La nature se déchaîne au Petit lac Magog

Les résidants du secteur Deauville en ont vu de toutes les couleurs, lundi après-midi. Forts vents, pluie et grêlons de la grosseur de balles de golf ont donné une frousse — ou un beau spectacle — à plusieurs dizaines de citoyens.

« On voyait le mur de pluie arriver, témoigne Alexandre Fadous, un riverain du Petit lac Magog. On a eu la frousse quand on a vu les paddle board, qui pèsent 40 livres, commencer à voler au vent. Quelques secondes plus tard, le catamaran, qui doit peser 500 livres, s’est renversé. » Heureusement, ni les planches ni le catamaran n’ont été brisés.

« C’est la première fois que je voyais des planches voler au vent, poursuit-il. Je pense que je n’ai jamais vu d’aussi grosses vagues sur le Petit lac Magog. Un arbre est passé à un cheveu de tomber sur le chalet. Il est tombé à 12 pouces de la maison. Dès que la pluie a cessé, on a pris la tronçonneuse et on a commencé le ménage. »

« Le karma était de notre bord », se réjouit M. Fadous.

La propriétaire du Liverpool, Annie Faucher, a eu toute une surprise elle aussi en revenant d’une fin de semaine de vacances au Mont-Tremblant. C’est que ses chaises de patio ont volé jusque dans la piscine et son gazebo s’est déchiré. « Je suis partie de Tremblant et ça a pris cinq heures pour revenir. Il y a eu des orages tellement violents, que c’était comme dans une tempête de neige. On ne voyait rien », commente la femme d’affaires. 

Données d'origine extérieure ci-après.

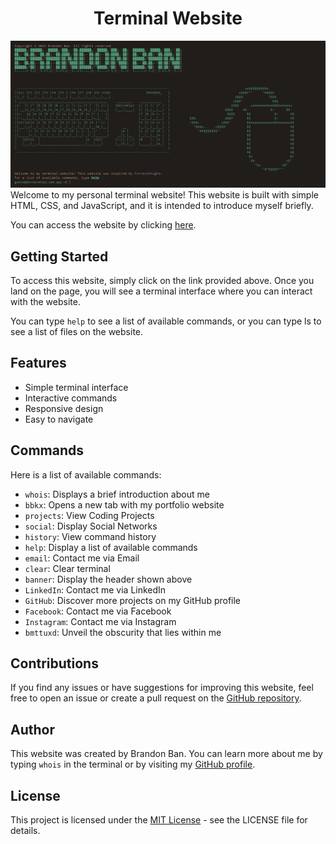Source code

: <h1 align="center">Terminal Website</h1>
<img src="./about/terminal.png">
Welcome to my personal terminal website! This website is built with simple HTML, CSS, and JavaScript, and it is intended to introduce myself briefly.

You can access the website by clicking [here](https://bbkxterminal.web.app/).

## Getting Started
To access this website, simply click on the link provided above. Once you land on the page, you will see a terminal interface where you can interact with the website.

You can type `help` to see a list of available commands, or you can type ls to see a list of files on the website.

## Features
- Simple terminal interface
- Interactive commands
- Responsive design
- Easy to navigate

## Commands
Here is a list of available commands:

- `whois`: Displays a brief introduction about me
- `bbkx`: Opens a new tab with my portfolio website
- `projects`: View Coding Projects
- `social`: Display Social Networks
- `history`: View command history
- `help`: Display a list of available commands
- `email`: Contact me via Email
- `clear`: Clear terminal
- `banner`: Display the header shown above
- `LinkedIn`: Contact me via LinkedIn
- `GitHub`: Discover more projects on my GitHub profile
- `Facebook`: Contact me via Facebook
- `Instagram`: Contact me via Instagram
- `bmttuxd`: Unveil the obscurity that lies within me

## Contributions
If you find any issues or have suggestions for improving this website, feel free to open an issue or create a pull request on the [GitHub repository](https://github.com/bbkx226/terminalWebsite.git).

## Author
This website was created by Brandon Ban. You can learn more about me by typing `whois` in the terminal or by visiting my [GitHub profile](https://github.com/bbkx226).

## License
This project is licensed under the [MIT License](https://opensource.org/license/mit/) - see the LICENSE file for details.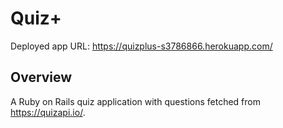 # Quiz+

Deployed app URL: https://quizplus-s3786866.herokuapp.com/

## Overview

A Ruby on Rails quiz application with questions fetched from https://quizapi.io/.

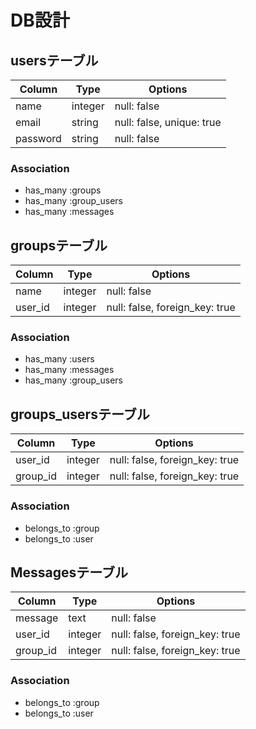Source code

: # DB設計
## usersテーブル

|Column|Type|Options|
|------|----|-------|
|name|integer|null: false|
|email|string|null: false, unique: true|
|password|string|null: false|

### Association
- has_many :groups
- has_many :group_users
- has_many :messages

## groupsテーブル

|Column|Type|Options|
|------|----|-------|
|name|integer|null: false|
|user_id|integer|null: false, foreign_key: true|

### Association

- has_many :users
- has_many :messages
- has_many :group_users

## groups_usersテーブル

|Column|Type|Options|
|------|----|-------|
|user_id|integer|null: false, foreign_key: true|
|group_id|integer|null: false, foreign_key: true|

### Association
- belongs_to :group
- belongs_to :user

## Messagesテーブル

|Column|Type|Options|
|------|----|-------|
|message|text|null: false|
|user_id|integer|null: false, foreign_key: true|
|group_id|integer|null: false, foreign_key: true|

### Association
- belongs_to :group
- belongs_to :user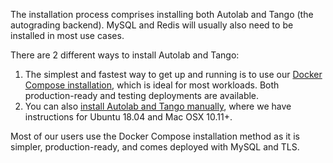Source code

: The installation process comprises installing both Autolab and Tango (the autograding backend). MySQL and Redis will usually also need to be installed in most use cases.

There are 2 different ways to install Autolab and Tango:

  1. The simplest and fastest way to get up and running is to use our [Docker Compose installation](/installation/docker-compose/), which is ideal for most workloads. Both production-ready and testing deployments are available.
  2. You can also [install Autolab and Tango manually](/installation/manual), where we have instructions for Ubuntu 18.04 and Mac OSX 10.11+. 


Most of our users use the Docker Compose installation method as it is simpler, production-ready, and comes deployed with MySQL and TLS. 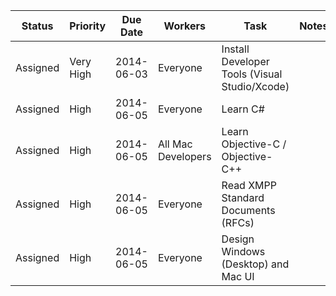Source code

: | Status   | Priority  | Due Date   | Workers            | Task                                          | Notes                                           
|----------|-----------|------------|--------------------|-----------------------------------------------|------------------------------------------------ 
| Assigned | Very High | 2014-06-03 | Everyone           | Install Developer Tools (Visual Studio/Xcode) |
| Assigned | High      | 2014-06-05 | Everyone           | Learn C#                                      |
| Assigned | High      | 2014-06-05 | All Mac Developers | Learn Objective-C / Objective-C++             |
| Assigned | High      | 2014-06-05 | Everyone           | Read XMPP Standard Documents (RFCs)           |
| Assigned | High      | 2014-06-05 | Everyone           | Design Windows (Desktop) and Mac UI           |
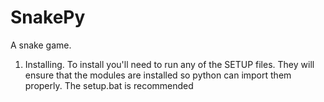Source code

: # SnakePy
A snake game. 


1. Installing. 
To install you'll need to run any of the SETUP files. They will ensure that the modules are installed so python can import them properly. The setup.bat is recommended
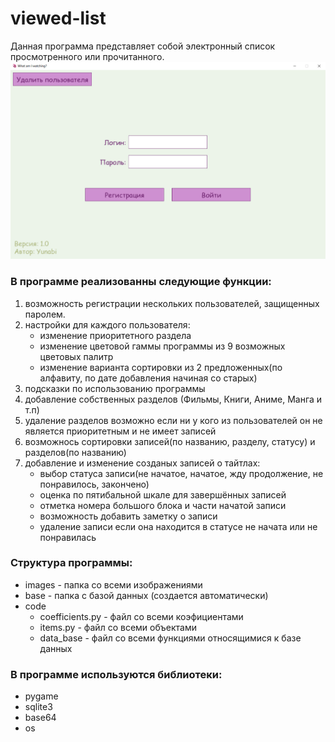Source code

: # viewed-list
Данная программа представляет собой электронный список просмотренного или прочитанного.
![/images/picture.jpg](https://github.com/Yulya-S/viewed-list/blob/main/screenshots/screenshot_1.jpg)


### В программе реализованны следующие функции:
1. возможность регистрации нескольких пользователей, защищенных паролем.
2. настройки для каждого пользователя:
    - изменение приоритетного раздела
    - изменение цветовой гаммы программы из 9 возможных цветовых палитр
    - изменение варианта сортировки из 2 предложенных(по алфавиту, по дате добавления начиная со старых)
3. подсказки по использованию программы
4. добавление собственных разделов (Фильмы, Книги, Аниме, Манга и т.п)
5. удаление разделов возможно если ни у кого из пользователей он не является приоритетным и не имеет записей
6. возможнось сортировки записей(по названию, разделу, статусу) и разделов(по названию)
7. добавление и изменение созданых записей о тайтлах:
    - выбор статуса записи(не начатое, начатое, жду продолжение, не понравилось, закончено)
    - оценка по пятибальной шкале для завершённых записей
    - отметка номера большого блока и части начатой записи
    - возможность добавить заметку о записи
    - удаление записи если она находится в статусе не начата или не понравилась
### Структура программы:
- images - папка со всеми изображениями
- base - папка с базой данных (создается автоматически)
- code
    - coefficients.py - файл со всеми коэфициентами
    - items.py - файл со всеми объектами
    - data_base - файл со всеми функциями относящимися к базе данных
### В программе используются библиотеки:
- pygame
- sqlite3
- base64
- os

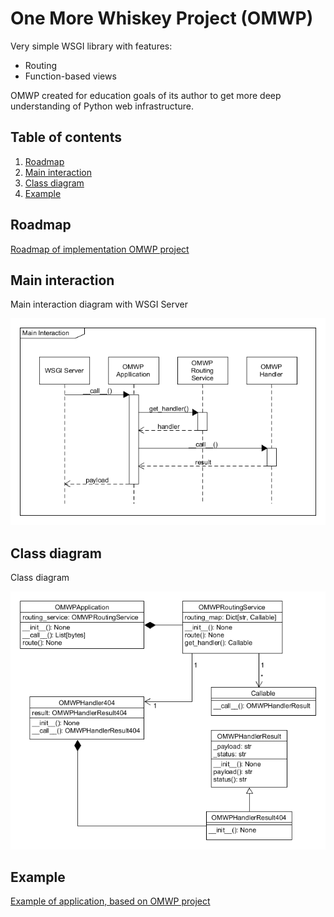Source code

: # One More Whiskey Project (OMWP)

Very simple WSGI library with features:
- Routing
- Function-based views

OMWP created for education goals of its author to get more deep understanding of Python web infrastructure.

## Table of contents
1. [Roadmap](#roadmap)
2. [Main interaction](#main-interaction)
3. [Class diagram](#class-diagram)
4. [Example](#example)

## Roadmap 
[Roadmap of implementation OMWP project](docs/ROADMAP.md)

## Main interaction
Main interaction diagram with WSGI Server

![Image](docs/omwp_main_interaction.png)

## Class diagram

Class diagram

![Image](docs/omwp_class_diagram.png)
## Example
[Example of application, based on OMWP project](example/README.md)
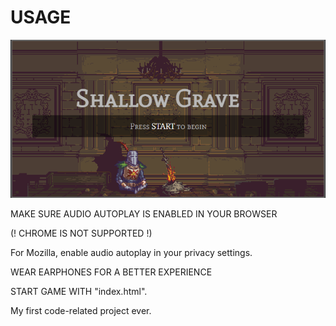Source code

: # USAGE

![Screenshot](/images/readme.png)

MAKE SURE AUDIO AUTOPLAY IS ENABLED IN YOUR BROWSER

(! CHROME IS NOT SUPPORTED !)

For Mozilla, enable audio autoplay in your privacy settings.

WEAR EARPHONES FOR A BETTER EXPERIENCE

START GAME WITH "index.html".

My first code-related project ever.
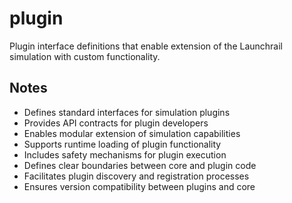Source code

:# plugin

Plugin interface definitions that enable extension of the Launchrail simulation with custom functionality.

## Notes
- Defines standard interfaces for simulation plugins
- Provides API contracts for plugin developers
- Enables modular extension of simulation capabilities
- Supports runtime loading of plugin functionality
- Includes safety mechanisms for plugin execution
- Defines clear boundaries between core and plugin code
- Facilitates plugin discovery and registration processes
- Ensures version compatibility between plugins and core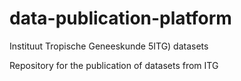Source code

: # data-publication-platform
Instituut Tropische Geneeskunde 5ITG) datasets

Repository for the publication of datasets from ITG
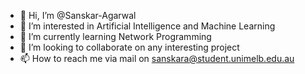 - 👋 Hi, I’m @Sanskar-Agarwal
- 👀 I’m interested in Artificial Intelligence and Machine Learning
- 🌱 I’m currently learning Network Programming 
- 💞️ I’m looking to collaborate on any interesting project
- 📫 How to reach me via mail on sanskara@student.unimelb.edu.au

<!---
Sanskar-Agarwal/Sanskar-Agarwal is a ✨ special ✨ repository because its `README.md` (this file) appears on your GitHub profile.
You can click the Preview link to take a look at your changes.
--->
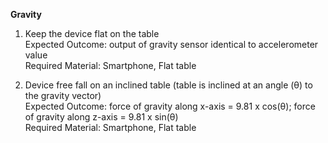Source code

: **Gravity**

1. Keep the device flat on the table<br>
Expected Outcome: output of gravity sensor identical to accelerometer value<br>
Required Material: Smartphone, Flat table<br>

2. Device free fall on an inclined table (table is inclined at an angle (θ) to the gravity vector)<br>
Expected Outcome: force of gravity along x-axis = 9.81 x cos(θ); force of gravity along z-axis = 9.81 x sin(θ)<br>
Required Material: Smartphone, Flat table<br>
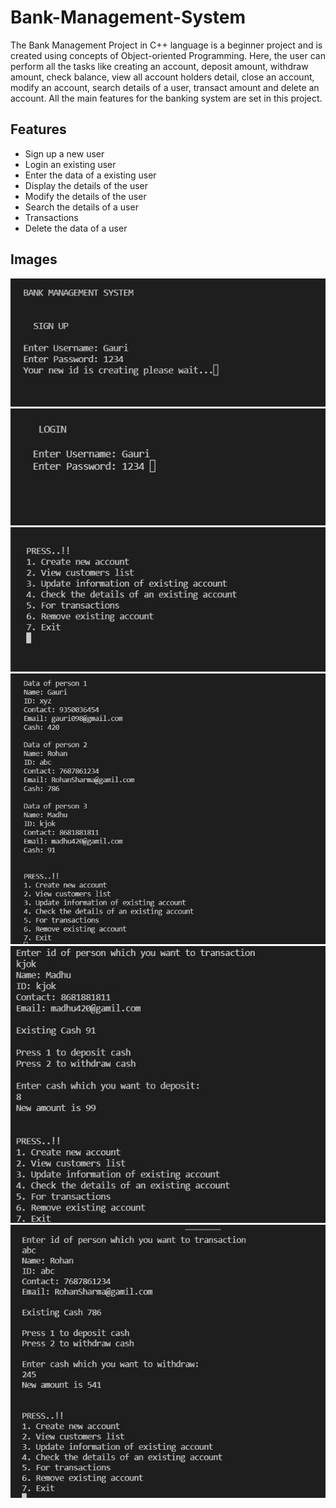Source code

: # Bank-Management-System
The Bank Management Project in C++ language is a beginner project and is created using concepts of Object-oriented Programming.  Here, the user can perform all the tasks like creating an account, deposit amount, withdraw amount, check balance, view all account holders detail, close an account, modify an account, search details of a user, transact amount and delete an account. All the main features for the banking system are set in this project.

## Features

* Sign up a new user
* Login an existing user
* Enter the data of a existing user
* Display the details of the user
* Modify the details of the user
* Search the details of a user
* Transactions
* Delete the data of a user

## Images
  
 <img src = "img/img01.JPG" width = "510">
 <img src = "img/img02.JPG" width = "510">
 <img src = "img/img03.JPG" width = "510">
 <img src = "img/img04.JPG" width = "510">
 <img src = "img/img05.JPG" width = "510">
 <img src = "img/img06.JPG" width = "510">












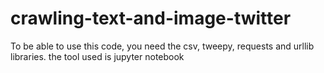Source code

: # crawling-text-and-image-twitter
To be able to use this code, you need the csv, tweepy, requests and urllib libraries. the tool used is jupyter notebook
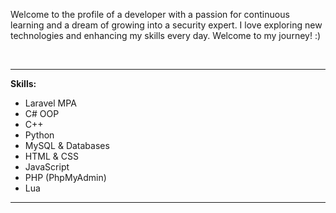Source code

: Welcome to the profile of a developer with a passion for continuous learning and a dream of growing into a security expert. I love exploring new technologies and enhancing my skills every day. Welcome to my journey! :)

<br>

----------------------------------------

**Skills:**
- Laravel MPA
- C# OOP
- C++
- Python
- MySQL & Databases
- HTML & CSS
- JavaScript
- PHP (PhpMyAdmin)
- Lua

----------------------------------------
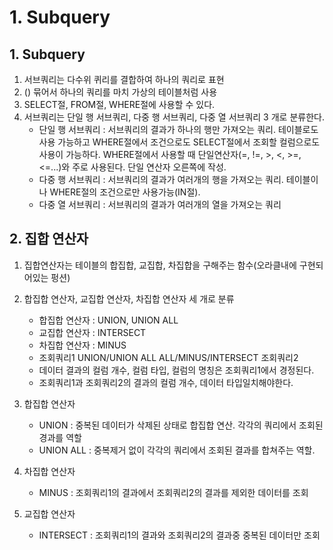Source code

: # 1. Subquery

## 1. Subquery
1. 서브쿼리는 다수위 퀴리를 결합하여 하나의 쿼리로 표현
2. () 묶어서 하나의 쿼리를 마치 가상의 테이블처럼 사용
3. SELECT절, FROM절, WHERE절에 사용할 수 있다.
4. 서브쿼리는 단일 행 서브쿼리, 다중 행 서브쿼리, 다중 열 서브쿼리 3 개로 분류한다.
    - 단일 행 서브쿼리 : 서브쿼리의 결과가 하나의 행만 가져오는 쿼리. 테이블로도 사용 가능하고 WHERE절에서 조건으로도 SELECT절에서 조회할 컬럼으로도 사용이 가능하다. WHERE절에서 사용할 때 단일연산자(=, !=, >, <, >=, <=...)와 주로 사용된다. 단일 연산자 오른쪽에 작성.
    - 다중 행 서브쿼리 : 서브쿼리의 결과가 여러개의 행을 가져오는 쿼리. 테이블이나 WHERE절의 조건으로만 사용가능(IN절).
    - 다중 열 서브쿼리 : 서브쿼리의 결과가 여러개의 열을 가져오는 쿼리

## 2. 집합 연산자
1. 집합연산자는 테이블의 합집합, 교집합, 차집합을 구해주는 함수(오라클내에 구현되어있는 펑션)

2. 합집합 연산자, 교집합 연산자, 차집합 연산자 세 개로 분류
    - 합집합 연산자 : UNION, UNION ALL
    - 교집합 연산자 : INTERSECT
    - 차집합 연산자 : MINUS
    - 조회쿼리1
        UNION/UNION ALL ALL/MINUS/INTERSECT
      조회쿼리2
    - 데이터 결과의 컬럼 개수, 컬럼 타입, 컬럼의 명칭은 조회쿼리1에서 경정된다.
    - 조회쿼리1과 조회쿼리2의 결과의 컬럼 개수, 데이터 타입일치해야한다.

3. 합집합 연산자
    - UNION : 중복된 데이터가 삭제된 상태로 합집합 연산. 각각의 쿼리에서 조회된 경과를 역할
    - UNION ALL : 중복제거 없이 각각의 쿼리에서 조회된 결과를 합쳐주는 역할.
    
4. 차집합 연산자
    - MINUS : 조회쿼리1의 결과에서 조회쿼리2의 결과를 제외한 데이터를 조회

5. 교집합 연산자
    - INTERSECT : 조회쿼리1의 결과와 조회쿼리2의 결과중 중복된 데이터만 조회
    


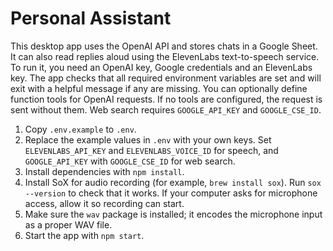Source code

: # Personal Assistant

This desktop app uses the OpenAI API and stores chats in a Google Sheet.
It can also read replies aloud using the ElevenLabs text-to-speech service.
To run it, you need an OpenAI key, Google credentials and an ElevenLabs key.
The app checks that all required environment variables are set and will
exit with a helpful message if any are missing. You can optionally define
function tools for OpenAI requests. If no tools are configured, the
request is sent without them. Web search requires `GOOGLE_API_KEY` and
`GOOGLE_CSE_ID`.

1. Copy `.env.example` to `.env`.
2. Replace the example values in `.env` with your own keys. Set `ELEVENLABS_API_KEY` and `ELEVENLABS_VOICE_ID` for speech, and `GOOGLE_API_KEY` with `GOOGLE_CSE_ID` for web search.
3. Install dependencies with `npm install`.
4. Install SoX for audio recording (for example, `brew install sox`). Run `sox --version` to check that it works. If your computer asks for microphone access, allow it so recording can start.
5. Make sure the `wav` package is installed; it encodes the microphone input as a proper WAV file.
6. Start the app with `npm start`.

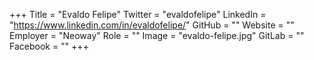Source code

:+++
Title = "Evaldo Felipe"
Twitter = "evaldofelipe"
LinkedIn = "https://www.linkedin.com/in/evaldofelipe/"
GitHub = ""
Website = ""
Employer = "Neoway"
Role = ""
Image = "evaldo-felipe.jpg"
GitLab = ""
Facebook = ""
+++

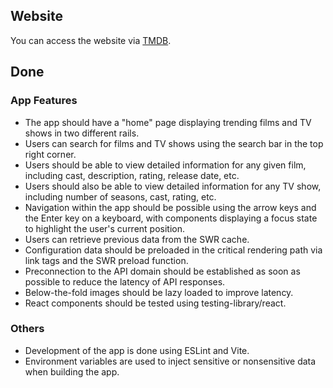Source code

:## Website

You can access the website via [TMDB](https://luzhaigo.github.io/TMDB/).

## Done

### App Features

- The app should have a "home" page displaying trending films and TV shows in two different rails.
- Users can search for films and TV shows using the search bar in the top right corner.
- Users should be able to view detailed information for any given film, including cast, description, rating, release date, etc.
- Users should also be able to view detailed information for any TV show, including number of seasons, cast, rating, etc.
- Navigation within the app should be possible using the arrow keys and the Enter key on a keyboard, with components displaying a focus state to highlight the user's current position.
- Users can retrieve previous data from the SWR cache.
- Configuration data should be preloaded in the critical rendering path via link tags and the SWR preload function.
- Preconnection to the API domain should be established as soon as possible to reduce the latency of API responses.
- Below-the-fold images should be lazy loaded to improve latency.
- React components should be tested using testing-library/react.

### Others

- Development of the app is done using ESLint and Vite.
- Environment variables are used to inject sensitive or nonsensitive data when building the app.
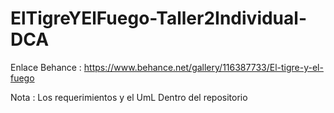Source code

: # ElTigreYElFuego-Taller2Individual-DCA

Enlace Behance : https://www.behance.net/gallery/116387733/El-tigre-y-el-fuego

Nota : Los requerimientos y el UmL Dentro del repositorio
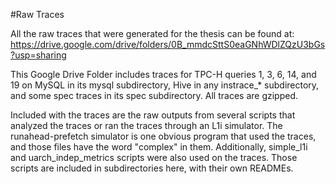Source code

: #Raw Traces

All the raw traces that were generated for the thesis can be found at: https://drive.google.com/drive/folders/0B_mmdcSttS0eaGNhWDlZQzU3bGs?usp=sharing

This Google Drive Folder includes traces for TPC-H queries 1, 3, 6, 14, and 19 on MySQL in its mysql subdirectory, Hive in any instrace_* subdirectory, and some spec traces in its spec subdirectory. All traces are gzipped.

Included with the traces are the raw outputs from several scripts that analyzed the traces or ran the traces through an L1i simulator. The runahead-prefetch simulator is one obvious program that used the traces, and those files have the word "complex" in them. Additionally, simple_l1i and uarch_indep_metrics scripts were also used on the traces. Those scripts are included in subdirectories here, with their own READMEs.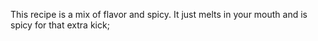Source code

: This recipe is a mix of flavor and spicy. It just melts in your mouth and is spicy for that extra kick;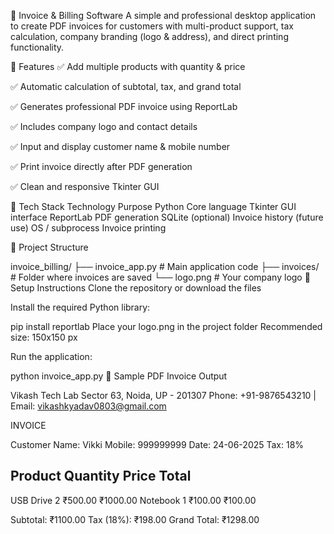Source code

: 
🧾 Invoice & Billing Software 
A simple and professional desktop application to create PDF invoices for customers with multi-product support, tax calculation, company branding (logo & address), and direct printing functionality.

🚀 Features
✅ Add multiple products with quantity & price

✅ Automatic calculation of subtotal, tax, and grand total

✅ Generates professional PDF invoice using ReportLab

✅ Includes company logo and contact details

✅ Input and display customer name & mobile number

✅ Print invoice directly after PDF generation

✅ Clean and responsive Tkinter GUI


🧰 Tech Stack
Technology	Purpose
Python	Core language
Tkinter	GUI interface
ReportLab	PDF generation
SQLite (optional)	Invoice history (future use)
OS / subprocess	Invoice printing

📁 Project Structure

invoice_billing/
├── invoice_app.py          # Main application code
├── invoices/               # Folder where invoices are saved
└── logo.png                # Your company logo
🔧 Setup Instructions
Clone the repository or download the files

Install the required Python library:

pip install reportlab
Place your logo.png in the project folder
Recommended size: 150x150 px

Run the application:

python invoice_app.py
📄 Sample PDF Invoice Output

Vikash Tech Lab
Sector 63, Noida, UP - 201307
Phone: +91-9876543210 | Email: vikashkyadav0803@gmail.com

INVOICE

Customer Name: Vikki 
Mobile: 999999999
Date: 24-06-2025
Tax: 18%

Product       Quantity     Price     Total
------------------------------------------
USB Drive         2       ₹500.00   ₹1000.00
Notebook          1       ₹100.00   ₹100.00

Subtotal:                      ₹1100.00
Tax (18%):                    ₹198.00
Grand Total:                  ₹1298.00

Le vent a déplacé des paddle board et même un catamaran chez ce riverain du Petit lac Magog, qui en a été quitte pour un bon ménage

Pour sa part, Daniel Gagnon, un résidant de Magog, a eu une petite peur lors de la tempête. « J’habite sur le bord du Petit lac Magog. Sur le bord du lac, c’est toujours intéressant à regarder. Ça faisait comme des tourbillons de pluie. Ça ressemblait à un ouragan, comme on voit à la télévision. Ça n’a pas duré longtemps, mais bien des branches sont tombées. On a ramassé pas mal d’affaires. Les arbres penchaient pas mal. C’était épeurant à moment donné, avec le tonnerre et les éclairs sur le lac. C’est la pire tempête que j’ai vue depuis que je demeure ici », raconte le retraité qui, tout comme Annie Faucher, a manqué d’électricité. 

Sur la page Facebook de La Tribune, plusieurs ont affirmé avoir vécu cette microrafale. « 45 km sur l’autoroute 10 à la queue leu leu avec les clignotants d’urgence. Juste avant d’aller prendre la 10, je me suis vue dans l’obligation d’arrêter sur un petit chemin, car il y avait trop de vent. On n’y voyait rien. On aurait pu penser être dans un lave-auto », a écrit Lynda Gilbert sous une publication du journal. 

« On manque d’électricité depuis 2 h 15 à Waterville », a pour sa part affirmé Jean-François Gauthier. 

Ni le Service de police de Sherbrooke ni la Sûreté du Québec n’ont reçu d’appels en lien avec cet événement.

Vers 22h lundi, Hydro-Québec rapportait encore plus de 2600 clients privés d’électricité en Estrie.